Furthermore, tap into the areas of your life so that your troubled marriage doesn't make you feel that you're lacking in some way.  Create a support system by reconnecting with family members and old friends.  They can give you a different perspective on your situation and give you the strength to carry on in spite of the challenges you face.

Indulge in your passions and get involved in a cause or hobby that’s close to your heart.  In a trying time such as this, it’s important to become whole by getting reacquainted with yourself.

Some of your individuality might have faded into the relationship - now is the time to regain the qualities which make you unique.

By asserting your independence, you’ll become happier with who you are and less needy.  This is the kind of person your spouse will want to come home to.
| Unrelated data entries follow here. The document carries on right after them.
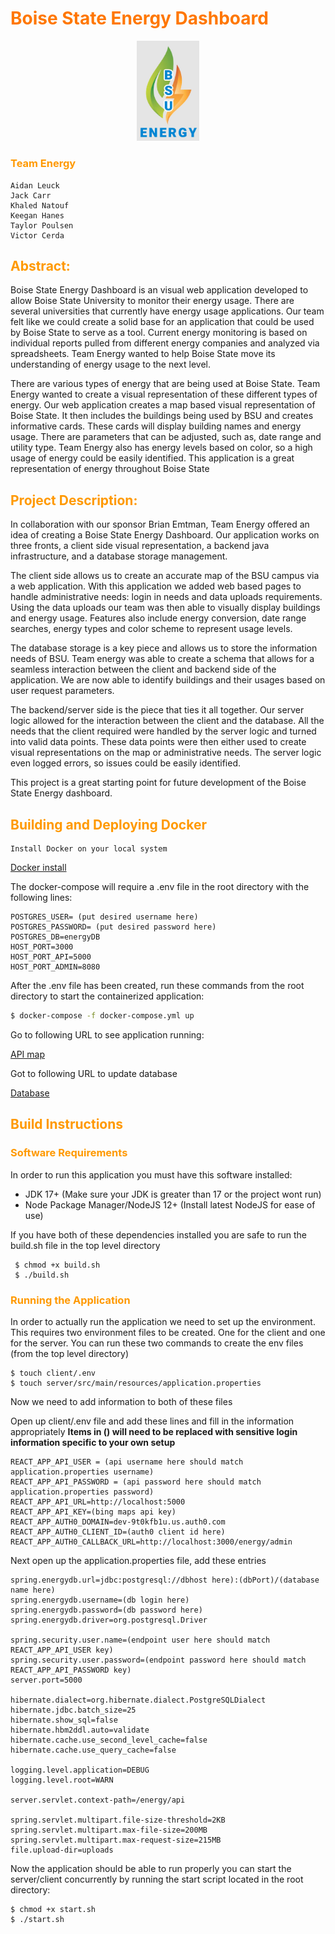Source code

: # <span style="color: #FF7700;font-weight: bold;"> Boise State Energy Dashboard </span>

<p>
    <center><img src="../client/src/imgs/gray-logo-scaled.jpeg" width=100></center>
</p>
    
### <span style="color: #FF9900">Team Energy</span>

```
Aidan Leuck
Jack Carr
Khaled Natouf
Keegan Hanes
Taylor Poulsen
Victor Cerda
```

## <span style="color: #FF9900">Abstract:</span>

Boise State Energy Dashboard is an visual web application developed to allow Boise State University to monitor their energy usage.  There are several universities that currently have energy usage applications.  Our team felt like we could create a solid base for an application that could be used by Boise State to serve as a tool.  Current energy monitoring is based on individual reports pulled from different energy companies and analyzed via spreadsheets. Team Energy wanted to help Boise State move its understanding of energy usage to the next level.

There are various types of energy that are being used at Boise State.  Team Energy wanted to create a visual representation of these different types of energy.  Our web application creates a map based visual representation of Boise State.  It then includes the buildings being used by BSU and creates informative cards.  These cards will display building names and energy usage.  There are parameters that can be adjusted, such as, date range and utility type.  Team Energy also has energy levels based on color, so a high usage of energy could be easily identified.  This application is a great representation of energy throughout Boise State

## <span style="color: #FF9900">Project Description:</span>
In collaboration with our sponsor Brian Emtman, Team Energy offered an idea of creating a Boise State Energy Dashboard.  Our application works on three fronts, a client side visual representation, a backend java infrastructure, and a database storage management.  

The client side allows us to create an accurate map of the BSU campus via a web application.  With this application we added web based pages to handle administrative needs:  login in needs and data uploads requirements.  Using the data uploads our team was then able to visually display buildings and energy usage.  Features also  include energy conversion, date range searches, energy types and color scheme to represent usage levels.  

The database storage is a key piece and allows us to store the information needs of BSU.  Team energy was able to create a schema that allows for a seamless interaction between the client and backend side of the application.  We are now able to identify buildings and their usages based on user request parameters.  

The backend/server side is the piece that ties it all together.  Our server logic allowed for the interaction between the client and the database.  All the needs that the client required were handled by the server logic and turned into valid data points.  These data points were then either used to create visual representations on the map or administrative needs.  The server logic even logged errors, so issues could be easily identified.  

This project is a great starting point for future development of the Boise State Energy dashboard.  


## <span style="color: #FF9900">Building and Deploying Docker</span>
    
    Install Docker on your local system
[Docker install](https://docs.docker.com/get-docker)

<p>The docker-compose will require a .env file in the root directory with the following lines:</p>

```
POSTGRES_USER= (put desired username here)
POSTGRES_PASSWORD= (put desired password here)
POSTGRES_DB=energyDB
HOST_PORT=3000
HOST_PORT_API=5000
HOST_PORT_ADMIN=8080
```
<p>After the .env file has been created, run these commands from the root directory to start the containerized application:</p>

```bash
$ docker-compose -f docker-compose.yml up
```

Go to following URL to see application running:
    
[API map](http://localhost:3000/energy)

Got to following URL to update database

[Database](http://locahost:8080/)

## <span style="color: #FF9900">Build Instructions</span>
### <span style="color: #FF9900">Software Requirements</span>

<p>
In order to run this application you must have this software installed:
</p>

- JDK 17+ (Make sure your JDK is greater than 17 or the project wont run)
- Node Package Manager/NodeJS 12+ (Install latest NodeJS for ease of use)

<p>
If you have both of these dependencies installed you are safe to run the build.sh file in the top level directory
</p>

```
 $ chmod +x build.sh 
 $ ./build.sh
 ```
### <span style="color: #FF9900">Running the Application</span>

<p>In order to actually run the application we need to set up the environment. This requires two environment files to be created. One for the client and one for the server. You can run these two commands to create the env files (from the top level directory)
</p>

```
$ touch client/.env
$ touch server/src/main/resources/application.properties
```

Now we need to add information to both of these files

Open up client/.env file and add these lines and fill in the information appropriately
**Items in () will need to be replaced with sensitive login information
specific to your own setup**

```
REACT_APP_API_USER = (api username here should match application.properties username)
REACT_APP_API_PASSWORD = (api password here should match application.properties password)
REACT_APP_API_URL=http://localhost:5000
REACT_APP_API_KEY=(bing maps api key)
REACT_APP_AUTH0_DOMAIN=dev-9t0kfb1u.us.auth0.com
REACT_APP_AUTH0_CLIENT_ID=(auth0 client id here)
REACT_APP_AUTH0_CALLBACK_URL=http://localhost:3000/energy/admin
```

Next open up the application.properties file, add these entries

```
spring.energydb.url=jdbc:postgresql://dbhost here):(dbPort)/(database name here)
spring.energydb.username=(db login here)
spring.energydb.password=(db password here)
spring.energydb.driver=org.postgresql.Driver

spring.security.user.name=(endpoint user here should match REACT_APP_API_USER key)
spring.security.user.password=(endpoint password here should match REACT_APP_API_PASSWORD key)
server.port=5000

hibernate.dialect=org.hibernate.dialect.PostgreSQLDialect
hibernate.jdbc.batch_size=25
hibernate.show_sql=false
hibernate.hbm2ddl.auto=validate
hibernate.cache.use_second_level_cache=false
hibernate.cache.use_query_cache=false

logging.level.application=DEBUG
logging.level.root=WARN

server.servlet.context-path=/energy/api

spring.servlet.multipart.file-size-threshold=2KB
spring.servlet.multipart.max-file-size=200MB
spring.servlet.multipart.max-request-size=215MB
file.upload-dir=uploads
```

Now the application should be able to run properly you can start
the server/client concurrently by running the start script located in 
the root directory:

```
$ chmod +x start.sh
$ ./start.sh
```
Paradoxically, taking this opportunity to do your own thing will bring your spouse closer to you and remind them of the person they married.

A Change Of Heart

Eventually, he or she will open their heart to you once more and allow you a chance to reconnect.  Sometimes, a person needs to know exactly what they stand to lose (i.e. you) before they realize that they need to stop taking it for granted.

Regardless of whatever happens to you, remember that you’ll always have to take care of yourself.  How can you be there for the people in your life if you neglect your well-being?  Though the path is strewn with frustrating setbacks, you will come out of your ordeal as a wiser and stronger person.

As you become the best version of yourself, you’ll rebuild the friendship you share with your spouse.  Ultimately, you’ll accept each other for who you are and develop a deeper, more profound love in your marriage.